Bug #14507
closedCPU hog with 23.05
0%
Description
I’ve started to observe a CPU hog of one CPU core on APU2 box running pfSense 23.05.
dtrace showed:
kernel`pmap_copy 33 kernel`amd64_syscall 33 kernel`vm_radix_insert 35 kernel`vm_map_pmap_enter 37 kernel`vm_radix_lookup_unlocked 38 kernel`memcpy_std 38 kernel`vm_object_deallocate 39 kernel`pmap_enter_quick_locked 41 kernel`em_update_stats_counters 43 kernel`copyout_nosmap_std 43 kernel`ck_epoch_poll_deferred 44 kernel`sbuf_put_bytes 46 kernel`vm_page_pqbatch_submit 48 kernel`pmap_remove_pte 51 kernel`pmap_pvh_remove 53 kernel`vm_pqbatch_process_page 54 kernel`cpu_search_highest 56 kernel`get_pv_entry 57 kernel`pmap_try_insert_pv_entry 59 kernel`vm_map_lookup_entry 65 kernel`epoch_call_task 92 kernel`pmap_enter 101 kernel`vm_fault 110 kernel`pagecopy 110 kernel`0xffffffff81 133 kernel`lock_delay 145 kernel`pmap_remove_pages 203 kernel`_thread_lock 415 kernel`pagezero_std 490 kernel`assert_rw 532 kernel`acpi_cpu_c1 600 kernel`callout_lock 641 kernel`kern_yield 1206 kernel`_callout_stop_safe 2010 kernel`spinlock_enter 2032 kernel`tcp_timer_stop 2703 0x0 5927 kernel`spinlock_exit 40964 kernel`cpu_idle 61943 kernel`sched_idletd 76722
The symptom is that the kernel thread "kernel{if_io_tqg_1}” consumes 100% of the CPU core.
Updated by Kris Phillips over 1 year ago
I'm unable to reproduce this on 23.05 on an amd64 system.
kernel{if_io_tqg_1} would be interface processing from the iflib library, if I'm not mistaken. Does your NIC has a lot of throughput currently going on when this happens?
Updated by Juraj Lutter over 1 year ago
Kris Phillips wrote in #note-1:
I'm unable to reproduce this on 23.05 on an amd64 system.

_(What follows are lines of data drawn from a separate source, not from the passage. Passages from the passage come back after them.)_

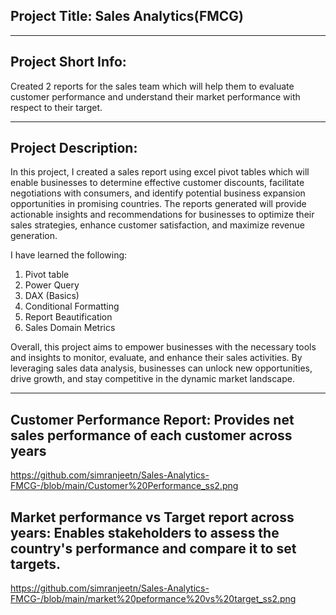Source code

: ## Project Title: Sales Analytics(FMCG)

********************

## Project Short Info:

Created 2 reports for the sales team which will help them to evaluate customer performance and understand their market performance with respect to their target.


**********************

## Project Description:


In this project, I created a sales report using excel pivot tables which will enable businesses to determine effective customer discounts, facilitate negotiations with consumers, and identify potential business expansion opportunities in promising countries. The reports generated will provide actionable insights and recommendations for businesses to optimize their sales strategies, enhance customer satisfaction, and maximize revenue generation.

I have learned the following:

1. Pivot table
2. Power Query
3. DAX (Basics)
4. Conditional Formatting
5. Report Beautification
6. Sales Domain Metrics

Overall, this project aims to empower businesses with the necessary tools and insights to monitor, evaluate, and enhance their sales activities. By leveraging sales data analysis, businesses can unlock new opportunities, drive growth, and stay competitive in the dynamic market landscape.


************************

## Customer Performance Report: Provides net sales performance of each customer across years

https://github.com/simranjeetn/Sales-Analytics-FMCG-/blob/main/Customer%20Performance_ss2.png

	
## Market performance vs Target report across years: Enables stakeholders to assess the country's performance and compare it to set targets.
https://github.com/simranjeetn/Sales-Analytics-FMCG-/blob/main/market%20peformance%20vs%20target_ss2.png
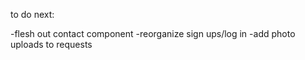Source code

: to do next:

-flesh out contact component
-reorganize sign ups/log in
-add photo uploads to requests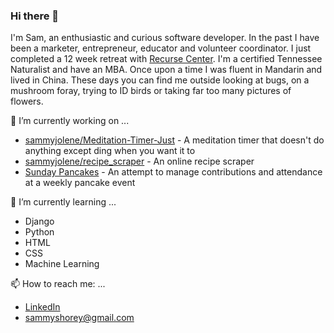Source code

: ### Hi there 👋

I'm Sam, an enthusiastic and curious software developer. In the past I have been a marketer, entrepreneur, educator and volunteer coordinator. I just completed a 12 week retreat with [Recurse Center](https://www.recurse.com/). I'm a certified Tennessee Naturalist and have an MBA. Once upon a time I was fluent in Mandarin and lived in China. These days you can find me outside looking at bugs, on a mushroom foray, trying to ID birds or taking far too many pictures of flowers. 

🔭 I’m currently working on ...
- [sammyjolene/Meditation-Timer-Just](https://github.com/sammyjolene/Meditation-Timer-Just) - A meditation timer that doesn't do anything except ding when you want it to
- [sammyjolene/recipe_scraper](https://github.com/sammyjolene/recipe_scraper) - An online recipe scraper 
- [Sunday Pancakes](https://sundaypancakes.fly.dev/) - An attempt to manage contributions and attendance at a weekly pancake event

🌱 I’m currently learning ...
- Django 
- Python 
- HTML
- CSS
- Machine Learning

📫 How to reach me: ...
- [LinkedIn](https://www.linkedin.com/in/sjshorey/)
- <sammyshorey@gmail.com>
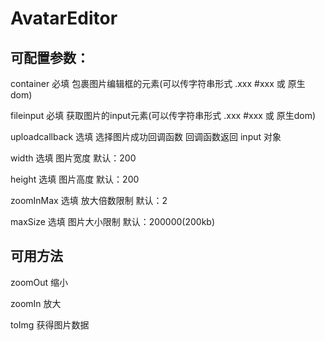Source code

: # AvatarEditor

## 可配置参数：

container 必填 包裹图片编辑框的元素(可以传字符串形式 .xxx #xxx 或 原生dom)

fileinput 必填 获取图片的input元素(可以传字符串形式 .xxx #xxx 或 原生dom)

uploadcallback 选填 选择图片成功回调函数 回调函数返回 input 对象

width 选填 图片宽度 默认：200

height 选填 图片高度 默认：200

zoomInMax 选填 放大倍数限制 默认：2

maxSize 选填 图片大小限制 默认：200000(200kb)

## 可用方法

zoomOut 缩小

zoomIn 放大

toImg 获得图片数据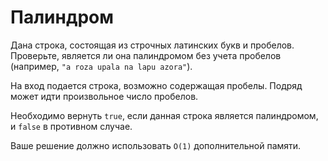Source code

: # Палиндром

Дана строка, состоящая из строчных латинских букв и пробелов.
Проверьте, является ли она палиндромом без учета пробелов (например, `"a roza upala na lapu azora"`).

На вход подается строка, возможно содержащая пробелы. Подряд может идти произвольное число пробелов.
    
Необходимо вернуть `true`, если данная строка является палиндромом, и `false` в противном случае.

Ваше решение должно использовать `O(1)` дополнительной памяти.
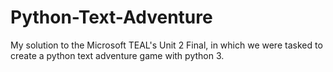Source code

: # Python-Text-Adventure
My solution to the Microsoft TEAL's Unit 2 Final, in which we were tasked to create a python text adventure game with python 3.
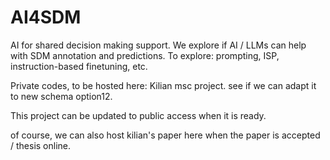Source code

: # AI4SDM
AI for shared decision making support.
We explore if AI / LLMs can help with SDM annotation and predictions. To explore: prompting, ISP, instruction-based finetuning, etc.

Private codes, to be hosted here: Kilian msc project. see if we can adapt it to new schema option12. 

This project can be updated to public access when it is ready.

of course, we can also host kilian's paper here when the paper is accepted / thesis online. 
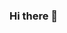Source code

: ### Hi there 👋

<!--
**Mykel-Az/Mykel-Az** is a ✨ _special_ ✨ repository because its my first personal project pushed to github,
This digital resume`README.md` (this file) appears on your GitHub profile.

Here are some ideas to get you started:

- 👋 Hi, I’m @Mykel-Az
- 👀 I’m interested in ... Backend engineering as a whole
- 🌱 I’m currently learning ... django, fastapi
- 💞️ I’m looking to collaborate on ... python projects, web dev project, basically any to help me grow as a Developer
- 📫 How to reach me ... dgreatmyke@gmail.com
- 🔭 I’m currently working on ...
- 🤔 I’m looking for help with ... Jobs and internship role
- 💬 Ask me about ...
- 😄 Pronouns: ...
- ⚡ Fun fact: ...
-->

kernel{if_io_tqg_1} would be interface processing from the iflib library, if I'm not mistaken. Does your NIC has a lot of throughput currently going on when this happens?
It happens every 2-3 days with low-to-moderate traffic. I have two of those boxes at home, both of them running 23.05. On the first one of those, the problem exhibits every 1.5-2 days, the second one was used to rule out the HW problem. On that box, the problem exhibits with lower frequency (every 4-5 days).
Can the DEBUG kernel be built with pfSense? If yes, I could put it into work, attach a serial console and then I could drop into ddb to see the backtrace.
I've already looked into iflib sources but I'm not a kernel person.
Updated by Marcos M over 1 year ago
If there is a bug, it's more likely to be upstream. FWIW a debug kernel is available in the pfSense repo:
pkg search debug pfSense-kernel-debug-pfSense-23.05.1.r.20230621.1927 pfSense kernel-debug (pfSense)
Updated by Jim Pingle over 1 year ago
- Status changed from New to Not a Bug
Given that the thread in question is from iflib this seems more like busy hardware or an upstream driver issue and not a bug. Please keep discussion about it on the forum until a more definite diagnosis can be reached. If there is something actionable this can always be updated with more information and reopened later.